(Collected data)
^^^^

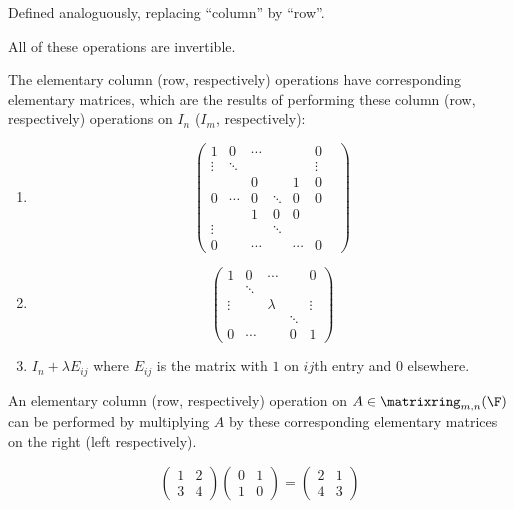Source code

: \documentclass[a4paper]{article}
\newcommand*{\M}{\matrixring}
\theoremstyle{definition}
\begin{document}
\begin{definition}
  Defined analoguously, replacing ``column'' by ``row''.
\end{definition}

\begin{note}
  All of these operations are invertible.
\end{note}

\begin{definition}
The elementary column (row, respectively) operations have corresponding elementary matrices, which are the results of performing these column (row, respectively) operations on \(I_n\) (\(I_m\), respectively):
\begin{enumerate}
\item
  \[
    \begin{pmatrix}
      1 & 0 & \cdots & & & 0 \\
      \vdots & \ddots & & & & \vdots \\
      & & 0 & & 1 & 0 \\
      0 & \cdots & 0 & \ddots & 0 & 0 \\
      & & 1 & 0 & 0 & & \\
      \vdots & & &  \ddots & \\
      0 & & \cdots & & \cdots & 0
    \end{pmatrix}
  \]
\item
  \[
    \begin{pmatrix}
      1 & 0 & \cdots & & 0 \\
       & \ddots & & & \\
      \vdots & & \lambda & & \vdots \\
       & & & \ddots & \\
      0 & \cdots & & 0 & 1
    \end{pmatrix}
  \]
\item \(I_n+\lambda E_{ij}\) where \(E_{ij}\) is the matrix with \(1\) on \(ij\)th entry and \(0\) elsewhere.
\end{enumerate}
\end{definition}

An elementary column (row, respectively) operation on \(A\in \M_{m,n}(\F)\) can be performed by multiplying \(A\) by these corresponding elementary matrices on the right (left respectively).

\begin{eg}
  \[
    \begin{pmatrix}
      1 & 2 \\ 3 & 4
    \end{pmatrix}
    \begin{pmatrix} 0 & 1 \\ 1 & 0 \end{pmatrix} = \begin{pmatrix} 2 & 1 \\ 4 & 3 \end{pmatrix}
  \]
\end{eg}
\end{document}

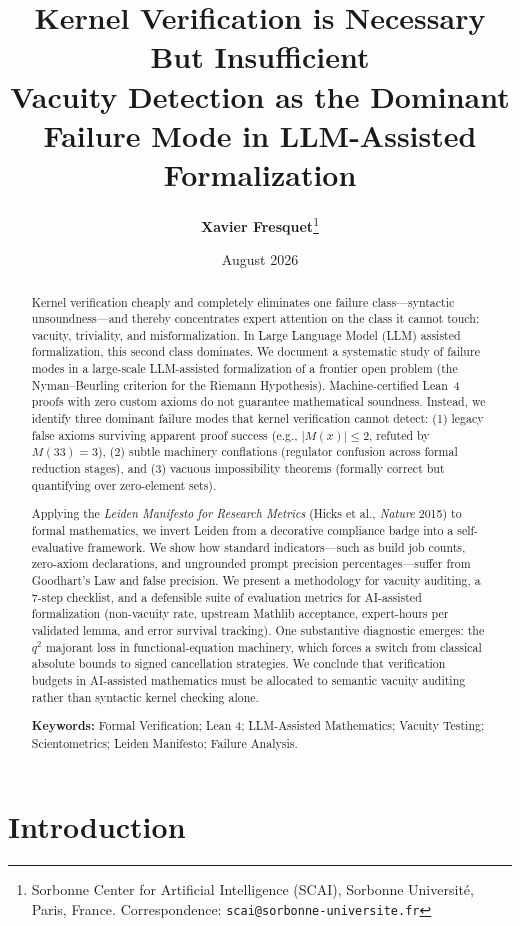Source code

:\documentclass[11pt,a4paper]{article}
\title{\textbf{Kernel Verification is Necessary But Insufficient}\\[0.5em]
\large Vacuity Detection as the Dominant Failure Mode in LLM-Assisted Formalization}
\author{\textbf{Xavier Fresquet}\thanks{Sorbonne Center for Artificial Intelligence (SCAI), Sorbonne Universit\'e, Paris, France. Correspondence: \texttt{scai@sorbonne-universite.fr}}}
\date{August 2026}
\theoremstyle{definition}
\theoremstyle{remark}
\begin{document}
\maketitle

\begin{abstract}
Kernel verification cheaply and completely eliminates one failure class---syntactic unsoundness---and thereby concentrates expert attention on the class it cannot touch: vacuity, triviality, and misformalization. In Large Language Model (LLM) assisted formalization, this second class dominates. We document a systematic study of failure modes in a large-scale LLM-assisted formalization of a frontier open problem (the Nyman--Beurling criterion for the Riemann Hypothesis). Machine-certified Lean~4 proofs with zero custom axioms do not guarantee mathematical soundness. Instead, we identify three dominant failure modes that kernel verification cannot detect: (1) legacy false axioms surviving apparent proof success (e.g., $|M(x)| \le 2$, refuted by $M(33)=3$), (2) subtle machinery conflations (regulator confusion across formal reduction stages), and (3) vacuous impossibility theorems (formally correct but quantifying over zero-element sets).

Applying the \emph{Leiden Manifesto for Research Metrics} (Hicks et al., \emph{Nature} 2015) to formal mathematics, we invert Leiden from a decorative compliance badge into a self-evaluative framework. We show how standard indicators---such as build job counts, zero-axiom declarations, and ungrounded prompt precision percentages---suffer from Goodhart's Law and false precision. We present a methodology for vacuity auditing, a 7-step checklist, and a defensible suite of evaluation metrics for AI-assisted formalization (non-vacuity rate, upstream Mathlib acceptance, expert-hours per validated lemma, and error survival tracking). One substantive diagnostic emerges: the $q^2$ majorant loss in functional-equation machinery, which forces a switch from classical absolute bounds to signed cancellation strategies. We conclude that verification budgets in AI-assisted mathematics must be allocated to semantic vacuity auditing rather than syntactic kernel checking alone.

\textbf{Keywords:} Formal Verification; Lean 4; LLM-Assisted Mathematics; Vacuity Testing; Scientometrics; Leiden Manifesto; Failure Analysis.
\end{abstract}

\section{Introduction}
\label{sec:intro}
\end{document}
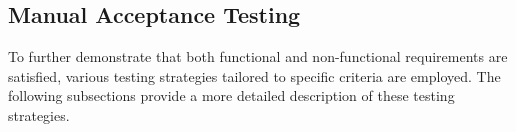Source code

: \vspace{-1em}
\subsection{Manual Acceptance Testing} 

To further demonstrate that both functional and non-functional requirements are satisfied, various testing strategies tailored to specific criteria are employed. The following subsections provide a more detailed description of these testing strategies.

^^^^

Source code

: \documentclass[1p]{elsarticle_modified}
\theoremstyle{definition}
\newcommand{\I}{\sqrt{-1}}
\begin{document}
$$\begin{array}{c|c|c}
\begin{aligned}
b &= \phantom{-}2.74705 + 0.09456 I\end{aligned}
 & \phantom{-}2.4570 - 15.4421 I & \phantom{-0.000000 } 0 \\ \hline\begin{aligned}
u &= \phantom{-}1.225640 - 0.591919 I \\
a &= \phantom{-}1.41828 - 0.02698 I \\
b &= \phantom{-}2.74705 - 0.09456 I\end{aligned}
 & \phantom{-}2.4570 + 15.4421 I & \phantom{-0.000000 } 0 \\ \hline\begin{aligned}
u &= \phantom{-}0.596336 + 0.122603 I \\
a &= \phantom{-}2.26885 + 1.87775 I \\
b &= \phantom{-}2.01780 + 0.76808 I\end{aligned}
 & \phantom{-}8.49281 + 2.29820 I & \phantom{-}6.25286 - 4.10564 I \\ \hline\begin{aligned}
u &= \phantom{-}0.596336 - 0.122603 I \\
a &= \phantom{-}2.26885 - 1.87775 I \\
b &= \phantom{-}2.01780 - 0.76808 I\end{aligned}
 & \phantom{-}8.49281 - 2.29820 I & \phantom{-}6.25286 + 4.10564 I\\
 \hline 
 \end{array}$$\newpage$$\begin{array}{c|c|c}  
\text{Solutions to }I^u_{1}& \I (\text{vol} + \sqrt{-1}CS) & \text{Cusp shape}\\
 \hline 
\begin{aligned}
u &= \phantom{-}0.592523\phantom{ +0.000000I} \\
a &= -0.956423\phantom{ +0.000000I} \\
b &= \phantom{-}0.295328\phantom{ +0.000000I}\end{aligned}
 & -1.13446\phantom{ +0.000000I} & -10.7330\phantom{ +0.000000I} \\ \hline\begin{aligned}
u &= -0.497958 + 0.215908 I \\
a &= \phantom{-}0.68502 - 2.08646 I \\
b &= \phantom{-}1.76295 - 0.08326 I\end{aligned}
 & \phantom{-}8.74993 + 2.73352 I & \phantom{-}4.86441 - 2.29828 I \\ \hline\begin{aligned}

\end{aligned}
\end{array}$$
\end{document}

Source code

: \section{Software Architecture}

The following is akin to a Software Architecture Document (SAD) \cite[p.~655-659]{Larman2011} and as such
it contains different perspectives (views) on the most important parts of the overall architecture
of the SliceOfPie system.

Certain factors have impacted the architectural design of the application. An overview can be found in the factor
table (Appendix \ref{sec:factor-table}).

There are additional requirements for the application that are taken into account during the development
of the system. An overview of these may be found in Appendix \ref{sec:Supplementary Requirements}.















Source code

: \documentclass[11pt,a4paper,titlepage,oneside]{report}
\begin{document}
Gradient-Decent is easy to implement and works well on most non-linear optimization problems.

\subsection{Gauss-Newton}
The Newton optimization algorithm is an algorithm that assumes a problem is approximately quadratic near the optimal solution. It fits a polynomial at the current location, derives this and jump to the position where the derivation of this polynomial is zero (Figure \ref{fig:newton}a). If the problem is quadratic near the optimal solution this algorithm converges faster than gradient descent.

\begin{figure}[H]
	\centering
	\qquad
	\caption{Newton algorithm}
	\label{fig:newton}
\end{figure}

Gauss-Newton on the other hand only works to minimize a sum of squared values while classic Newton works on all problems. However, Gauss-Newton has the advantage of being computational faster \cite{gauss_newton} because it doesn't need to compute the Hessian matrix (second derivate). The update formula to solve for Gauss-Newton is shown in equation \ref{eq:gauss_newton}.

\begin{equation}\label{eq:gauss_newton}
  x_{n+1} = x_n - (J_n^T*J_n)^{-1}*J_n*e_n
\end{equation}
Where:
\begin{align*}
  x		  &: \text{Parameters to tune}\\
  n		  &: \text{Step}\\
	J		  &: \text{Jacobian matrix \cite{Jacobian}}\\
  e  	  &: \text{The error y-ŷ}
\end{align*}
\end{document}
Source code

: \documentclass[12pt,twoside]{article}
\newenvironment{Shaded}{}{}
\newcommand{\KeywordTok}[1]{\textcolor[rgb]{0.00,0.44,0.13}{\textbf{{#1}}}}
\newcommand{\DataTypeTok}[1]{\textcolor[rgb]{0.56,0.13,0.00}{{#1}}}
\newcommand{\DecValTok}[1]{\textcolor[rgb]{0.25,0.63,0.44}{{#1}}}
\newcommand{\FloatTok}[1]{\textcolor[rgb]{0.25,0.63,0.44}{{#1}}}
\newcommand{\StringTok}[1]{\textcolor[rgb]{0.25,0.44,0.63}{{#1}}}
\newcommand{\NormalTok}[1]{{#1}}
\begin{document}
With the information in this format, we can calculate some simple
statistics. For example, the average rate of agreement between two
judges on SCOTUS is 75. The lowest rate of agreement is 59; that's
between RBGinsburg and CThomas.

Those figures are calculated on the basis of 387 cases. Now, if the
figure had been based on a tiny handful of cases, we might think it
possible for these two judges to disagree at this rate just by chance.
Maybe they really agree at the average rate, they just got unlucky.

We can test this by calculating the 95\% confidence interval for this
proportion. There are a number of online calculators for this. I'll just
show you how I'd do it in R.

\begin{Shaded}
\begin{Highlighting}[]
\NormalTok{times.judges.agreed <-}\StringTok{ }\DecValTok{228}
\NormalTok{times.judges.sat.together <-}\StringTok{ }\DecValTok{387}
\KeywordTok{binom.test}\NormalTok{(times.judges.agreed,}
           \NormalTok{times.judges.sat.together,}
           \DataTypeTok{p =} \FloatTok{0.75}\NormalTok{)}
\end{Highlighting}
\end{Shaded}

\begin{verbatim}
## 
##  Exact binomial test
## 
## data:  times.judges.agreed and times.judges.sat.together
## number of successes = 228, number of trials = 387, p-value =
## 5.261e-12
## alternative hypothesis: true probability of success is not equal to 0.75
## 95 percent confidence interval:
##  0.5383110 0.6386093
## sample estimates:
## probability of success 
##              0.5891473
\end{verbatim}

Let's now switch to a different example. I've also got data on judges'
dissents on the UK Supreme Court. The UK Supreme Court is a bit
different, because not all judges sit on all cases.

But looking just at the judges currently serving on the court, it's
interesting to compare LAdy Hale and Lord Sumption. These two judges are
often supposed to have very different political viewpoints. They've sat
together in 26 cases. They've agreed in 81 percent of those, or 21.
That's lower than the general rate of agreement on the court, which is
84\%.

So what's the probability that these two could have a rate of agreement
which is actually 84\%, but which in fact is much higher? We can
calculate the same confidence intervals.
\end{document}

^^^^

> What you have to do: Lines that contain "between" are the result; find them in the entries above and copy each one.

> Exercise output:
statistics. For example, the average rate of agreement between two
between RBGinsburg and CThomas.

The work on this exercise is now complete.